Tokio Hotel singles chronology
| "Rette Mich" (2005) | "Der letzte Tag" (2006) | "Übers Ende der Welt" (2007) |

= Der letzte Tag =

2006 single by Tokio Hotel

"Der letzte Tag" ("The Last Day") is the fourth single released from German alternative rock band Tokio Hotel's debut studio album, Schrei (2005). The single version involved a re-recording because singer Bill Kaulitz's voice broke after the release of the album. The re-recording, along with a new song called "Wir schliessen uns ein" and a B-side, "Frei im freien fall", appear on part one of this single and on some copies of the re-released and expanded Schrei album Schrei - so laut du kannst.
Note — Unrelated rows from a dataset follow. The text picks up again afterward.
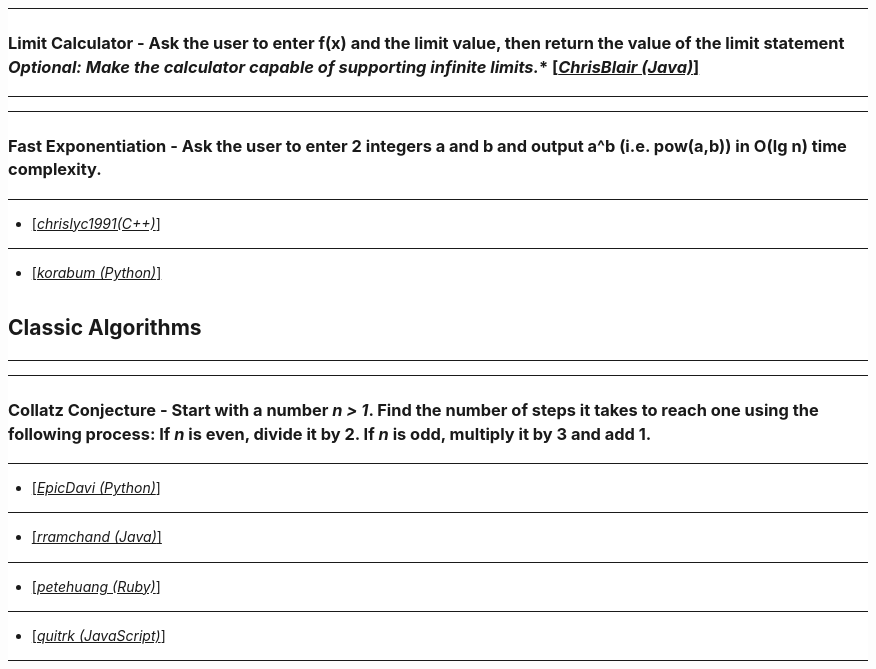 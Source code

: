
---

### **Limit Calculator** - Ask the user to enter f(x) and the limit value, then return the value of the limit statement _Optional: Make the calculator capable of supporting infinite limits._\* [[_ChrisBlair (Java)_]](https://github.com/ChrisBlair2019/SummerProjectsJAVA/tree/master/Limits)

---

---

### **Fast Exponentiation** - Ask the user to enter 2 integers a and b and output a^b (i.e. pow(a,b)) in O(lg n) time complexity.

---

- [[_chrislyc1991(C++)_]](https://github.com/chrislyc1991/project-1/blob/master/FastExpo.cpp)

---

- [[_korabum (Python)_]](https://github.com/korabum/Projects/blob/master/Numbers/power.py)

## Classic Algorithms

---

---

### **Collatz Conjecture** - Start with a number _n > 1_. Find the number of steps it takes to reach one using the following process: If _n_ is even, divide it by 2. If _n_ is odd, multiply it by 3 and add 1.

---

- [[_EpicDavi (Python)_]](https://github.com/EpicDavi/RandomProjects/blob/master/Language%20Challenge%20Stuff/CollatzRecursive.py)

---

- [[_rramchand (Java)_]](https://github.com/rramchand/Projects-Solutions/blob/master/Collatz.java)

---

- [[_petehuang (Ruby)_]](https://github.com/petehuang/Projects/blob/master/Classic%20Algorithms/collatz.rb)

---

- [[_quitrk (JavaScript)_]](https://github.com/quitrk/LearningJS/blob/master/Classic%20Algorithms/00.%20Collatz%20Conjecture.js)

---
The song was later translated into English for their Scream album, re-titled "Final Day". It was not released as an English single.

==Music video==
The music video for the song "Der letzte Tag" consists of a video of the band performing live on a rooftop in Berlin. When the video starts, fans run down the street toward the building as the band begins to assemble. Bill begins singing while sitting on the building's edge, his legs dangling. During the video, Georg, Tom and Bill constantly run back and forth on the roof while playing, with the result that their positions change constantly. By the time the band plays the final chorus of the song, Georg, Tom and Bill are bouncing up and down while playing and singing. The fans do likewise. (The music video for "Wir schliessen uns ein" begins on the same roof as the band descends from the building.)

==Track listings==
German CD1
1. "Der letzte Tag" (single version) – 3:14
2. "Der letzte Tag" (Grizzly remix) – 3:14
3. "Frei im freien Fall" – 3:03
4. "Wir schliessen uns ein" – 3:14
5. "Wir schliessen uns ein" (video) – 3:12

German CD2
1. "Der letzte Tag" (single version) – 3:14
2. "Der letzte Tag" (acoustic version) – 3:18
3. "Der letzte Tag" (video) – 4:50
4. Tokio Hotel gallery
5. "Der letzte Tag" (Fanspecial backstage live clip) – 3:20

==Charts==

===Weekly charts===

| Chart (2006) | Peak position |
|---|---|
| Austria (Ö3 Austria Top 40) | 1 |
| Europe (Eurochart Hot 100) | 8 |
| Germany (GfK) | 1 |
| Switzerland (Schweizer Hitparade) | 7 |

===Year-end charts===

| Chart (2006) | Position |
|---|---|
| Austria (Ö3 Austria Top 40) | 25 |
| Germany (Media Control GfK) | 32 |

==Certifications==

| Region | Certification | Certified units/sales |
| Austria (IFPI Austria) | Gold | 15,000^{*} |
^{*} Sales figures based on certification alone.